A 2.5-3km input is much (10^2x) higher than what we currently use, so you're likely to run into memory constraints unless you also put effort into reducing the memory usage. A single 0.25deg grid input with 37 levels and 6 variables per level is almost 1GB (at float32), so 100x the resolution will exhaust any single device's memory, never mind that we take two and need memory for intermediate values, especially at training. Of course only representing 10% of the globe at that resolution would help, but still, there will be work in dealing with this. We already had to use several tricks to run at 0.25deg within 32GB, especially when doing multi-step training. A100/H100s with 80GB will help a bit, but will still struggle. Sharding a graphnet across multiple devices is likely possible, but is likely non-trivial to do performantly. Of course higher resolution will also take longer to train due to additional computation.

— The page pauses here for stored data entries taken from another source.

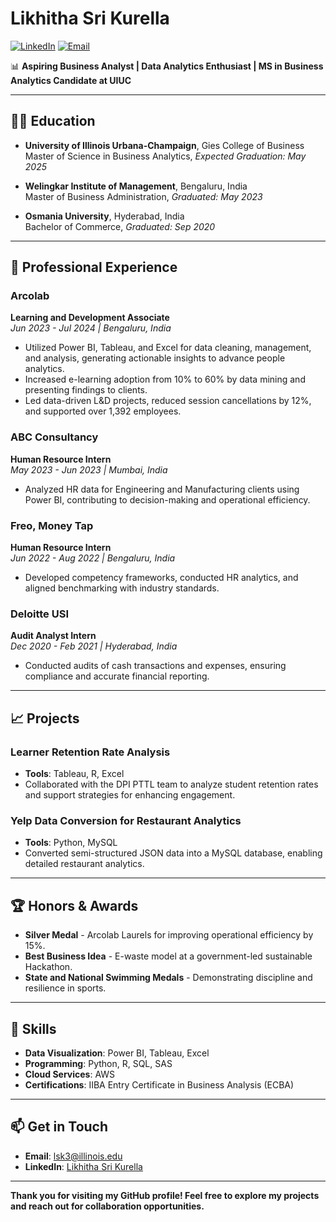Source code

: 
# Likhitha Sri Kurella

[![LinkedIn](https://img.shields.io/badge/LinkedIn-Profile-blue)](https://www.linkedin.com/in/likhithasrik/)
[![Email](https://img.shields.io/badge/Email-lsk3@illinois.edu-red)](mailto:lsk3@illinois.edu)

📊 **Aspiring Business Analyst | Data Analytics Enthusiast | MS in Business Analytics Candidate at UIUC**

---

## 👩‍🎓 Education
- **University of Illinois Urbana-Champaign**, Gies College of Business  
  Master of Science in Business Analytics, *Expected Graduation: May 2025*

- **Welingkar Institute of Management**, Bengaluru, India  
  Master of Business Administration, *Graduated: May 2023*

- **Osmania University**, Hyderabad, India  
  Bachelor of Commerce, *Graduated: Sep 2020*

---

## 💼 Professional Experience

### Arcolab
**Learning and Development Associate**  
*Jun 2023 - Jul 2024 | Bengaluru, India*  
- Utilized Power BI, Tableau, and Excel for data cleaning, management, and analysis, generating actionable insights to advance people analytics.
- Increased e-learning adoption from 10% to 60% by data mining and presenting findings to clients.
- Led data-driven L&D projects, reduced session cancellations by 12%, and supported over 1,392 employees.

### ABC Consultancy
**Human Resource Intern**  
*May 2023 - Jun 2023 | Mumbai, India*  
- Analyzed HR data for Engineering and Manufacturing clients using Power BI, contributing to decision-making and operational efficiency.

### Freo, Money Tap
**Human Resource Intern**  
*Jun 2022 - Aug 2022 | Bengaluru, India*  
- Developed competency frameworks, conducted HR analytics, and aligned benchmarking with industry standards.

### Deloitte USI
**Audit Analyst Intern**  
*Dec 2020 - Feb 2021 | Hyderabad, India*  
- Conducted audits of cash transactions and expenses, ensuring compliance and accurate financial reporting.

---

## 📈 Projects

### **Learner Retention Rate Analysis**
- **Tools**: Tableau, R, Excel
- Collaborated with the DPI PTTL team to analyze student retention rates and support strategies for enhancing engagement.

### **Yelp Data Conversion for Restaurant Analytics**
- **Tools**: Python, MySQL
- Converted semi-structured JSON data into a MySQL database, enabling detailed restaurant analytics.

---

## 🏆 Honors & Awards
- **Silver Medal** - Arcolab Laurels for improving operational efficiency by 15%.
- **Best Business Idea** - E-waste model at a government-led sustainable Hackathon.
- **State and National Swimming Medals** - Demonstrating discipline and resilience in sports.

---

## 🔧 Skills
- **Data Visualization**: Power BI, Tableau, Excel
- **Programming**: Python, R, SQL, SAS
- **Cloud Services**: AWS
- **Certifications**: IIBA Entry Certificate in Business Analysis (ECBA)

---

## 📫 Get in Touch
- **Email**: lsk3@illinois.edu
- **LinkedIn**: [Likhitha Sri Kurella](https://www.linkedin.com/in/likhithasrik/)

---

**Thank you for visiting my GitHub profile! Feel free to explore my projects and reach out for collaboration opportunities.**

— Reply to this email directly, view it on GitHub https://github.com/google-deepmind/graphcast/issues/46#issuecomment-1896603566, or unsubscribe https://github.com/notifications/unsubscribe-auth/AJHP7FUFQM2BPFLZ2BVM4HTYPAVI7AVCNFSM6AAAAABBDGUPQKVHI2DSMVQWIX3LMV43OSLTON2WKQ3PNVWWK3TUHMYTQOJWGYYDGNJWGY . You are receiving this because you commented.Message ID: @.***>

mjwillson commented 5 months ago

Thanks -- I think we can close this now. To summarise, yes you could potentially adapt GraphCast to be a kind of combination of a high-res local area model + lower-res global model if you adapted the encoder/decoder/internal mesh structures to add local refinements over your local area of interest. It would be a substantial amount of work though and not in scope for this github project.